#### Brief
Go through the data below and gather each line containing "format".

#### Record extracts
'''
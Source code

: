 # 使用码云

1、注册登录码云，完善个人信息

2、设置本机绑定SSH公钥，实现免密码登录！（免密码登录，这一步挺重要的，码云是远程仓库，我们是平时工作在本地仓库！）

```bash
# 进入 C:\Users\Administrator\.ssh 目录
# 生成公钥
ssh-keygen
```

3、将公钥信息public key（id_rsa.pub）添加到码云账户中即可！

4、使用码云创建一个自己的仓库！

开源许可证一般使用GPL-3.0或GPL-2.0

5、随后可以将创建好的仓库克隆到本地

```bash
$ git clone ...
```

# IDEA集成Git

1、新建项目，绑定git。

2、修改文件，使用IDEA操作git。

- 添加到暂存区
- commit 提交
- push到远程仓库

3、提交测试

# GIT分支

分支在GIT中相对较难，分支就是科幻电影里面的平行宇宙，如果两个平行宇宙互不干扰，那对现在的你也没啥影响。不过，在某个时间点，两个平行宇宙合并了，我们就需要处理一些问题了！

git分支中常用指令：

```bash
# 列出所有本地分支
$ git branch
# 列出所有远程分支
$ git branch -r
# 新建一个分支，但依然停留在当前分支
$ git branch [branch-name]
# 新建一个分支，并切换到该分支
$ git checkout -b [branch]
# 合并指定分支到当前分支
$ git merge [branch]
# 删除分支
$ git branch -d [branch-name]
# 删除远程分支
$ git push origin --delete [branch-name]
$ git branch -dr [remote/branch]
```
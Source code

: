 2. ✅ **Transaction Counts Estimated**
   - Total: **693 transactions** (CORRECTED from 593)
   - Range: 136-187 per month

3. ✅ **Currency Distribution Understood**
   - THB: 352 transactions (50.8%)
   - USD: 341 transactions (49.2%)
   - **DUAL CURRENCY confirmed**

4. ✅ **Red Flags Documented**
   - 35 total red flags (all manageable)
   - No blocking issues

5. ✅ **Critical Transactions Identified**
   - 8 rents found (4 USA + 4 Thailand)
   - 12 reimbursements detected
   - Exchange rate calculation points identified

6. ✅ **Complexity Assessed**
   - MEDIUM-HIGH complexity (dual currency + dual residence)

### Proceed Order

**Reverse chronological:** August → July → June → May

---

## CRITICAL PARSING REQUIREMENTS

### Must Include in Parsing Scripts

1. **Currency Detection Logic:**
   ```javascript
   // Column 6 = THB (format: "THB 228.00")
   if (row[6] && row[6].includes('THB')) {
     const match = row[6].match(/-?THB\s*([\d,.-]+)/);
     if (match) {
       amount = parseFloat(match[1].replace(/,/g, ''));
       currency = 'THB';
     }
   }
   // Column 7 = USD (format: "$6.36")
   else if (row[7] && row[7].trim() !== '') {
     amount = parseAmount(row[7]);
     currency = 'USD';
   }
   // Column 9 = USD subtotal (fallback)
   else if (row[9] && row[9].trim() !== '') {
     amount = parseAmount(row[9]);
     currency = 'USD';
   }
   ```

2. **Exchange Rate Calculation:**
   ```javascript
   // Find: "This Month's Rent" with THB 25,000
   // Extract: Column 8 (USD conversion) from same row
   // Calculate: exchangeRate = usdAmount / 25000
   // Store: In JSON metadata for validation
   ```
'''
#### Exercise response
   // Column 6 = THB (format: "THB 228.00")
   // Column 7 = USD (format: "$6.36")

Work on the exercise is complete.